Knowing the appropriate level of risk depends on each trader and his relationship to risk, as well as how well a trader knows themselves.

There are common money and risk management rules you can follow, such as:

  • Only use the money you can afford to lose
  • Adapt your risk management to your trading style
  • Use the right position size
  • Always use stop-loss orders
  • Set your risk/reward ratio to a minimum of 1:3
  • Invest less than 2% of your available trading capital per position
  • Avoid over-leveraging

Leverage is a great tool to use to increase your potential profits, but it also increases your potential losses, so use the right amount of leverage for your trading capital and risk tolerance.

Why should you test your trading strategy?

Once you’ve determined which kind of Forex trader you are and what kind of trading style suits best your personality, you need to test your trading strategy with historical data (back-test) as well as with current market conditions and actual trading (forward-test).

This will help you be more confident that you’re using a system that makes money, as well as uncover what market conditions are most profitable.

It is also practical to objectively analyse the reliability of your trading strategy and make any necessary changes to improve its efficiency before using real money on a live trading account with it.

What is back-testing?

Back-testing is the testing of your trading strategy on a set of historical data, as if you were trading at that time using your selected strategy.

If the results turn out to be profitable, then your trading strategy has a positive expectancy and you would have made money with it at that time.

To get the best results possible, you can refine some of your parameters.

However, it’s important not to tweak your variables too much, as you would be creating a trading system that’s very specific to the specific market conditions that are inherent to the particular historical data that you used.
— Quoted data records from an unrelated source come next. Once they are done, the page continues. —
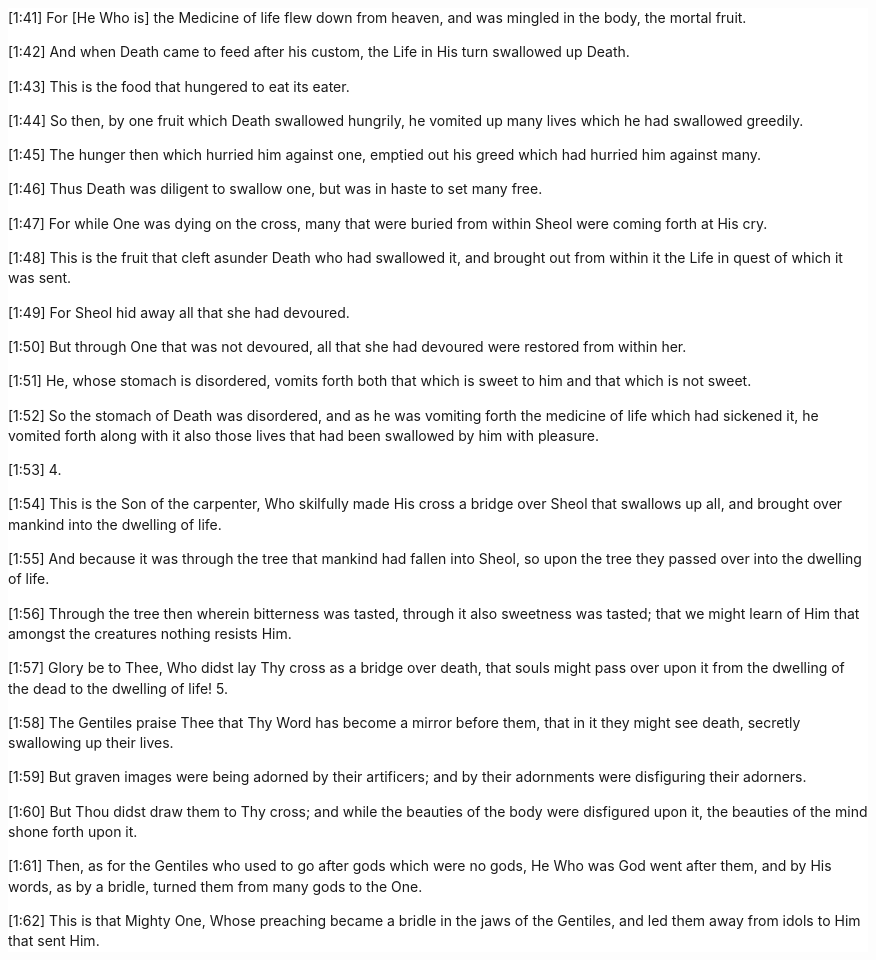 [1:41] For [He Who is] the Medicine of life flew down from heaven, and was mingled in the body, the mortal fruit.

[1:42] And when Death came to feed after his custom, the Life in His turn swallowed up Death.

[1:43] This is the food that hungered to eat its eater.

[1:44] So then, by one fruit which Death swallowed hungrily, he vomited up many lives which he had swallowed greedily.

[1:45] The hunger then which hurried him against one, emptied out his greed which had hurried him against many.

[1:46] Thus Death was diligent to swallow one, but was in haste to set many free.

[1:47] For while One was dying on the cross, many that were buried from within Sheol were coming forth at His cry.

[1:48] This is the fruit that cleft asunder Death who had swallowed it, and brought out from within it the Life in quest of which it was sent.

[1:49] For Sheol hid away all that she had devoured.

[1:50] But through One that was not devoured, all that she had devoured were restored from within her.

[1:51] He, whose stomach is disordered, vomits forth both that which is sweet to him and that which is not sweet.

[1:52] So the stomach of Death was disordered, and as he was vomiting forth the medicine of life which had sickened it, he vomited forth along with it also those lives that had been swallowed by him with pleasure.

[1:53] 4.

[1:54] This is the Son of the carpenter, Who skilfully made His cross a bridge over Sheol that swallows up all, and brought over mankind into the dwelling of life.

[1:55] And because it was through the tree that mankind had fallen into Sheol, so upon the tree they passed over into the dwelling of life.

[1:56] Through the tree then wherein bitterness was tasted, through it also sweetness was tasted; that we might learn of Him that amongst the creatures nothing resists Him.

[1:57] Glory be to Thee, Who didst lay Thy cross as a bridge over death, that souls might pass over upon it from the dwelling of the dead to the dwelling of life!  5.

[1:58] The Gentiles praise Thee that Thy Word has become a mirror before them, that in it they might see death, secretly swallowing up their lives.

[1:59] But graven images were being adorned by their artificers; and by their adornments were disfiguring their adorners.

[1:60] But Thou didst draw them to Thy cross; and while the beauties of the body were disfigured upon it, the beauties of the mind shone forth upon it.

[1:61] Then, as for the Gentiles who used to go after gods which were no gods, He Who was God went after them, and by His words, as by a bridle, turned them from many gods to the One.

[1:62] This is that Mighty One, Whose preaching became a bridle in the jaws of the Gentiles, and led them away from idols to Him that sent Him.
As a result, your strategy would likely fail to adapt itself to future price movements. This phenomenon is also known as “curve fitting”.

What is forward-testing?

While back-testing focuses on a particular set of data with specific conditions in the past (or “in-sample” data), forward-testing broadens the data on which you test your strategy, using live data (or “out-of-sample” data).

Forward testing, often called paper trading, uses a simulated market environment to test your trading system under real-world conditions without putting real money at risk. It works by recording all the buying and selling trading decisions that you would make according to your trading system, and seeing what your “paper” profits would be if you had traded for real.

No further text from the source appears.